Exercise instructions: Quote the records that follow in full, leaving the pictures out.

Data to process:
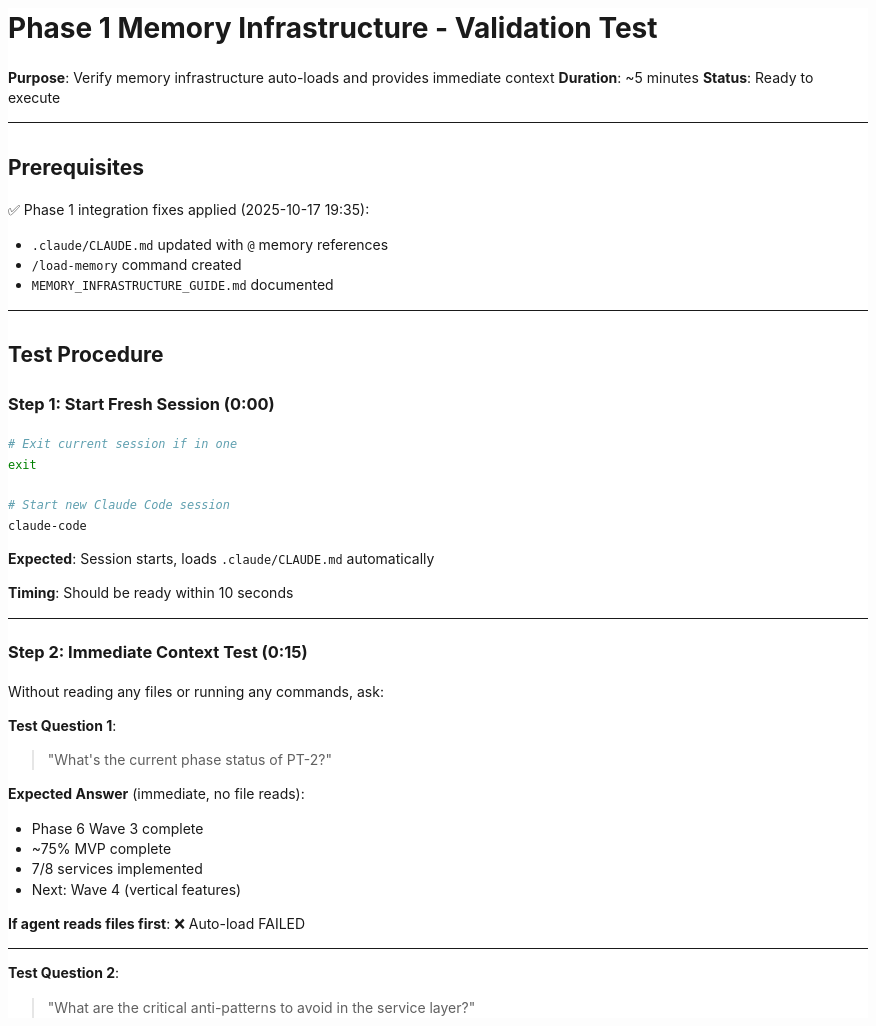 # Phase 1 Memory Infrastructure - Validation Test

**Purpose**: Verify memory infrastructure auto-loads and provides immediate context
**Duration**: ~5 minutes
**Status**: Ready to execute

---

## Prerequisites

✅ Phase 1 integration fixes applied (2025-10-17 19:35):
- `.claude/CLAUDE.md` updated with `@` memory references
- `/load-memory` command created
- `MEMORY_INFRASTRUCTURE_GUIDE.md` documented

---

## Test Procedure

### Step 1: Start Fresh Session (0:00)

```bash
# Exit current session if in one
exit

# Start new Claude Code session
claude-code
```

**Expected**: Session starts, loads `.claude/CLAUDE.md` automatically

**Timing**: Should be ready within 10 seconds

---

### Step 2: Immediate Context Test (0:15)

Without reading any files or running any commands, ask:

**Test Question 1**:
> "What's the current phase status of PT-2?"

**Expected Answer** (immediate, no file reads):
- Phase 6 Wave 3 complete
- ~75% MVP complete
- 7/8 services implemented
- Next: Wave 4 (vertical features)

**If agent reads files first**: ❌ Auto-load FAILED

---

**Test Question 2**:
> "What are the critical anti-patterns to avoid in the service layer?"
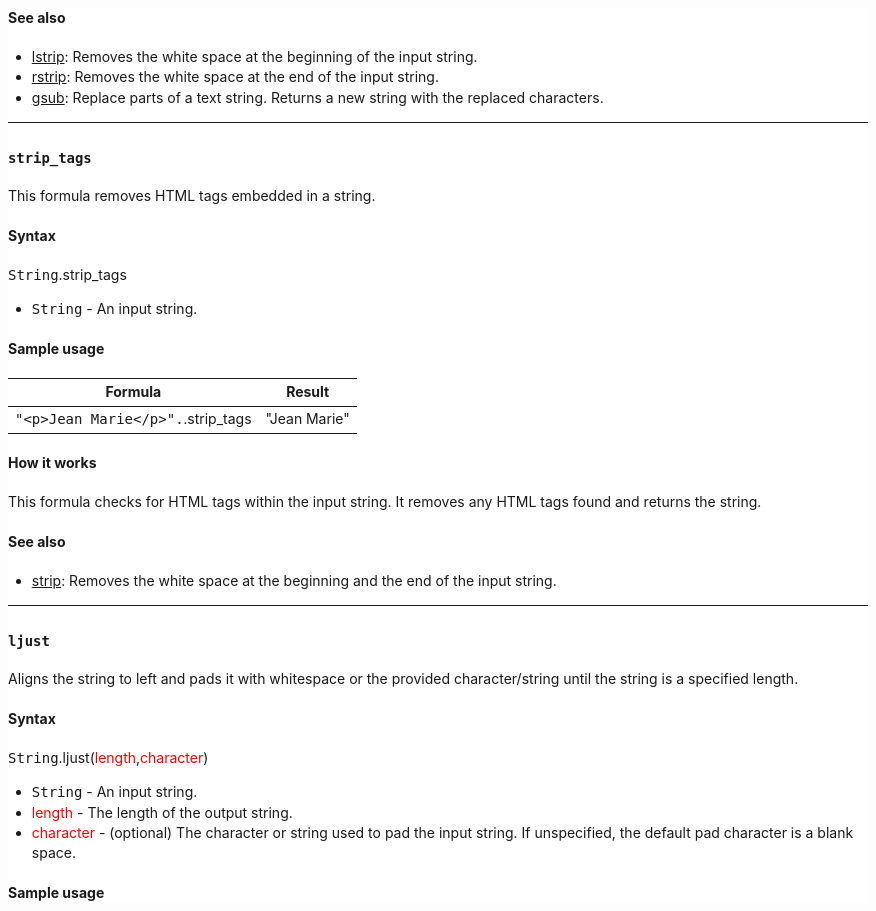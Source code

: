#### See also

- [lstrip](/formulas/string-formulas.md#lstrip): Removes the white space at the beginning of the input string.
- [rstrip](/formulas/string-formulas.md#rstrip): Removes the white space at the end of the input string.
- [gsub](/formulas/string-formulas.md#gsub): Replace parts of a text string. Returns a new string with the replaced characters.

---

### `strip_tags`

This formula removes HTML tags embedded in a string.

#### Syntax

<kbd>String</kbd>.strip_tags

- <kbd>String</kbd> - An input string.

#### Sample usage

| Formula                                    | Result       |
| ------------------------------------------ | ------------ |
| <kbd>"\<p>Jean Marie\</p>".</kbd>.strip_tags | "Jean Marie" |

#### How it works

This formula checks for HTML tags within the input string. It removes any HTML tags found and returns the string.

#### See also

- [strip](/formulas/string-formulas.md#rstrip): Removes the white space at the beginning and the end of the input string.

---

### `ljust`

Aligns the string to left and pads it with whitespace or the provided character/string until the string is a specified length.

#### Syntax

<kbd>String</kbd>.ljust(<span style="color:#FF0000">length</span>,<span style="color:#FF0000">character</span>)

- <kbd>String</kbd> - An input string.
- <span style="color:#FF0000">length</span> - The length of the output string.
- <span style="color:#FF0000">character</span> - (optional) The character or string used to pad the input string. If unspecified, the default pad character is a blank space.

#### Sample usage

Task response:
 # Phase 1 Memory Infrastructure - Validation Test

**Purpose**: Verify memory infrastructure auto-loads and provides immediate context
**Duration**: ~5 minutes
**Status**: Ready to execute

---

## Prerequisites

✅ Phase 1 integration fixes applied (2025-10-17 19:35):
- `.claude/CLAUDE.md` updated with `@` memory references
- `/load-memory` command created
- `MEMORY_INFRASTRUCTURE_GUIDE.md` documented

---

## Test Procedure

### Step 1: Start Fresh Session (0:00)

```bash
# Exit current session if in one
exit

# Start new Claude Code session
claude-code
```

**Expected**: Session starts, loads `.claude/CLAUDE.md` automatically

**Timing**: Should be ready within 10 seconds

---

### Step 2: Immediate Context Test (0:15)

Without reading any files or running any commands, ask:

**Test Question 1**:
> "What's the current phase status of PT-2?"

**Expected Answer** (immediate, no file reads):
- Phase 6 Wave 3 complete
- ~75% MVP complete
- 7/8 services implemented
- Next: Wave 4 (vertical features)

**If agent reads files first**: ❌ Auto-load FAILED

---

**Test Question 2**:
> "What are the critical anti-patterns to avoid in the service layer?"
Source code

:#### See also

- [lstrip](/formulas/string-formulas.md#lstrip): Removes the white space at the beginning of the input string.
- [rstrip](/formulas/string-formulas.md#rstrip): Removes the white space at the end of the input string.
- [gsub](/formulas/string-formulas.md#gsub): Replace parts of a text string. Returns a new string with the replaced characters.

---

### `strip_tags`

This formula removes HTML tags embedded in a string.

#### Syntax

<kbd>String</kbd>.strip_tags

- <kbd>String</kbd> - An input string.

#### Sample usage

| Formula                                    | Result       |
| ------------------------------------------ | ------------ |
| <kbd>"\<p>Jean Marie\</p>".</kbd>.strip_tags | "Jean Marie" |

#### How it works

This formula checks for HTML tags within the input string. It removes any HTML tags found and returns the string.

#### See also

- [strip](/formulas/string-formulas.md#rstrip): Removes the white space at the beginning and the end of the input string.

---

### `ljust`

Aligns the string to left and pads it with whitespace or the provided character/string until the string is a specified length.

#### Syntax

<kbd>String</kbd>.ljust(<span style="color:#FF0000">length</span>,<span style="color:#FF0000">character</span>)

- <kbd>String</kbd> - An input string.
- <span style="color:#FF0000">length</span> - The length of the output string.
- <span style="color:#FF0000">character</span> - (optional) The character or string used to pad the input string. If unspecified, the default pad character is a blank space.

#### Sample usage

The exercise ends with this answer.